═══ DATA SHOWN ═══

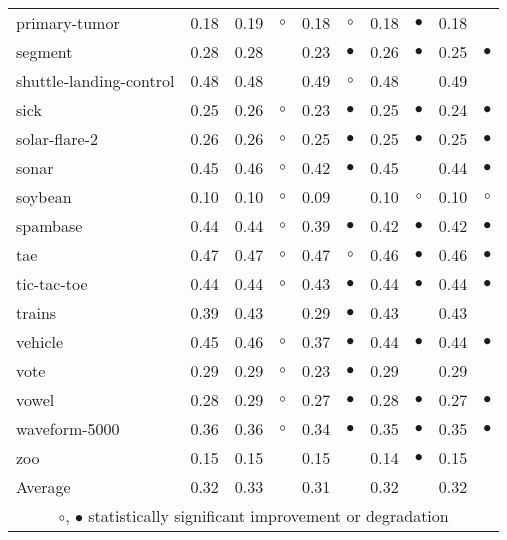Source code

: {\begin{longtable}{lrr@{\hspace{0.1cm}}cr@{\hspace{0.1cm}}cr@{\hspace{0.1cm}}cr@{\hspace{0.1cm}}c}
primary-tumor & 0.18 & 0.19 &   $\circ$ & 0.18 &   $\circ$ & 0.18 & $\bullet$ & 0.18 &           \\
segment & 0.28 & 0.28 &           & 0.23 & $\bullet$ & 0.26 & $\bullet$ & 0.25 &  $\bullet$\\
shuttle-landing-control & 0.48 & 0.48 &           & 0.49 &   $\circ$ & 0.48 &           & 0.49 &           \\
sick & 0.25 & 0.26 &   $\circ$ & 0.23 & $\bullet$ & 0.25 & $\bullet$ & 0.24 &  $\bullet$\\
solar-flare-2 & 0.26 & 0.26 &   $\circ$ & 0.25 & $\bullet$ & 0.25 & $\bullet$ & 0.25 &  $\bullet$\\
sonar & 0.45 & 0.46 &   $\circ$ & 0.42 & $\bullet$ & 0.45 &           & 0.44 &  $\bullet$\\
soybean & 0.10 & 0.10 &   $\circ$ & 0.09 &           & 0.10 &   $\circ$ & 0.10 &    $\circ$\\
spambase & 0.44 & 0.44 &   $\circ$ & 0.39 & $\bullet$ & 0.42 & $\bullet$ & 0.42 &  $\bullet$\\
tae & 0.47 & 0.47 &   $\circ$ & 0.47 &   $\circ$ & 0.46 & $\bullet$ & 0.46 &  $\bullet$\\
tic-tac-toe & 0.44 & 0.44 &   $\circ$ & 0.43 & $\bullet$ & 0.44 & $\bullet$ & 0.44 &  $\bullet$\\
trains & 0.39 & 0.43 &           & 0.29 & $\bullet$ & 0.43 &           & 0.43 &           \\
vehicle & 0.45 & 0.46 &   $\circ$ & 0.37 & $\bullet$ & 0.44 & $\bullet$ & 0.44 &  $\bullet$\\
vote & 0.29 & 0.29 &   $\circ$ & 0.23 & $\bullet$ & 0.29 &           & 0.29 &           \\
vowel & 0.28 & 0.29 &   $\circ$ & 0.27 & $\bullet$ & 0.28 & $\bullet$ & 0.27 &  $\bullet$\\
waveform-5000 & 0.36 & 0.36 &   $\circ$ & 0.34 & $\bullet$ & 0.35 & $\bullet$ & 0.35 &  $\bullet$\\
zoo & 0.15 & 0.15 &           & 0.15 &           & 0.14 & $\bullet$ & 0.15 &           \\
\hline
Average & 0.32 & 0.33 &           & 0.31 &           & 0.32 &           & 0.32 &           \\
\hline
\multicolumn{10}{c}{$\circ$, $\bullet$ statistically significant improvement or degradation}\\
\end{longtable} \footnotesize \par}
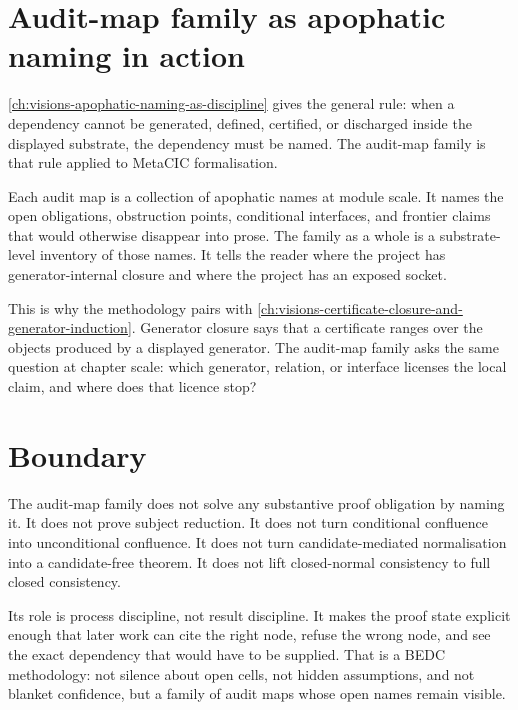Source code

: \section{Audit-map family as apophatic naming in action}
\label{sec:audit-map-family-apophatic-application}

\autoref{ch:visions-apophatic-naming-as-discipline} gives the general rule:
when a dependency cannot be generated, defined, certified, or discharged inside
the displayed substrate, the dependency must be named. The audit-map family is
that rule applied to MetaCIC formalisation.

Each audit map is a collection of apophatic names at module scale. It names the
open obligations, obstruction points, conditional interfaces, and frontier
claims that would otherwise disappear into prose. The family as a whole is a
substrate-level inventory of those names. It tells the reader where the project
has generator-internal closure and where the project has an exposed socket.

This is why the methodology pairs with
\autoref{ch:visions-certificate-closure-and-generator-induction}. Generator
closure says that a certificate ranges over the objects produced by a displayed
generator. The audit-map family asks the same question at chapter scale: which
generator, relation, or interface licenses the local claim, and where does that
licence stop?

\section{Boundary}
\label{sec:audit-map-family-boundary}

The audit-map family does not solve any substantive proof obligation by naming
it. It does not prove subject reduction. It does not turn conditional
confluence into unconditional confluence. It does not turn candidate-mediated
normalisation into a candidate-free theorem. It does not lift closed-normal
consistency to full closed consistency.

Its role is process discipline, not result discipline. It makes the proof
state explicit enough that later work can cite the right node, refuse the wrong
node, and see the exact dependency that would have to be supplied. That is a
BEDC methodology: not silence about open cells, not hidden assumptions, and not
blanket confidence, but a family of audit maps whose open names remain visible.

═══

## [EXERCISE]
Keep every word of the records and none of the pictures when you print them again.

## [RESULT OF THE EXERCISE]
Source code

: {\begin{longtable}{lrr@{\hspace{0.1cm}}cr@{\hspace{0.1cm}}cr@{\hspace{0.1cm}}cr@{\hspace{0.1cm}}c}
primary-tumor & 0.18 & 0.19 &   $\circ$ & 0.18 &   $\circ$ & 0.18 & $\bullet$ & 0.18 &           \\
segment & 0.28 & 0.28 &           & 0.23 & $\bullet$ & 0.26 & $\bullet$ & 0.25 &  $\bullet$\\
shuttle-landing-control & 0.48 & 0.48 &           & 0.49 &   $\circ$ & 0.48 &           & 0.49 &           \\
sick & 0.25 & 0.26 &   $\circ$ & 0.23 & $\bullet$ & 0.25 & $\bullet$ & 0.24 &  $\bullet$\\
solar-flare-2 & 0.26 & 0.26 &   $\circ$ & 0.25 & $\bullet$ & 0.25 & $\bullet$ & 0.25 &  $\bullet$\\
sonar & 0.45 & 0.46 &   $\circ$ & 0.42 & $\bullet$ & 0.45 &           & 0.44 &  $\bullet$\\
soybean & 0.10 & 0.10 &   $\circ$ & 0.09 &           & 0.10 &   $\circ$ & 0.10 &    $\circ$\\
spambase & 0.44 & 0.44 &   $\circ$ & 0.39 & $\bullet$ & 0.42 & $\bullet$ & 0.42 &  $\bullet$\\
tae & 0.47 & 0.47 &   $\circ$ & 0.47 &   $\circ$ & 0.46 & $\bullet$ & 0.46 &  $\bullet$\\
tic-tac-toe & 0.44 & 0.44 &   $\circ$ & 0.43 & $\bullet$ & 0.44 & $\bullet$ & 0.44 &  $\bullet$\\
trains & 0.39 & 0.43 &           & 0.29 & $\bullet$ & 0.43 &           & 0.43 &           \\
vehicle & 0.45 & 0.46 &   $\circ$ & 0.37 & $\bullet$ & 0.44 & $\bullet$ & 0.44 &  $\bullet$\\
vote & 0.29 & 0.29 &   $\circ$ & 0.23 & $\bullet$ & 0.29 &           & 0.29 &           \\
vowel & 0.28 & 0.29 &   $\circ$ & 0.27 & $\bullet$ & 0.28 & $\bullet$ & 0.27 &  $\bullet$\\
waveform-5000 & 0.36 & 0.36 &   $\circ$ & 0.34 & $\bullet$ & 0.35 & $\bullet$ & 0.35 &  $\bullet$\\
zoo & 0.15 & 0.15 &           & 0.15 &           & 0.14 & $\bullet$ & 0.15 &           \\
\hline
Average & 0.32 & 0.33 &           & 0.31 &           & 0.32 &           & 0.32 &           \\
\hline
\multicolumn{10}{c}{$\circ$, $\bullet$ statistically significant improvement or degradation}\\
\end{longtable} \footnotesize \par}
Source code

: \section{Audit-map family as apophatic naming in action}
\label{sec:audit-map-family-apophatic-application}

\autoref{ch:visions-apophatic-naming-as-discipline} gives the general rule:
when a dependency cannot be generated, defined, certified, or discharged inside
the displayed substrate, the dependency must be named. The audit-map family is
that rule applied to MetaCIC formalisation.

Each audit map is a collection of apophatic names at module scale. It names the
open obligations, obstruction points, conditional interfaces, and frontier
claims that would otherwise disappear into prose. The family as a whole is a
substrate-level inventory of those names. It tells the reader where the project
has generator-internal closure and where the project has an exposed socket.

This is why the methodology pairs with
\autoref{ch:visions-certificate-closure-and-generator-induction}. Generator
closure says that a certificate ranges over the objects produced by a displayed
generator. The audit-map family asks the same question at chapter scale: which
generator, relation, or interface licenses the local claim, and where does that
licence stop?

\section{Boundary}
\label{sec:audit-map-family-boundary}

The audit-map family does not solve any substantive proof obligation by naming
it. It does not prove subject reduction. It does not turn conditional
confluence into unconditional confluence. It does not turn candidate-mediated
normalisation into a candidate-free theorem. It does not lift closed-normal
consistency to full closed consistency.

Its role is process discipline, not result discipline. It makes the proof
state explicit enough that later work can cite the right node, refuse the wrong
node, and see the exact dependency that would have to be supplied. That is a
BEDC methodology: not silence about open cells, not hidden assumptions, and not
blanket confidence, but a family of audit maps whose open names remain visible.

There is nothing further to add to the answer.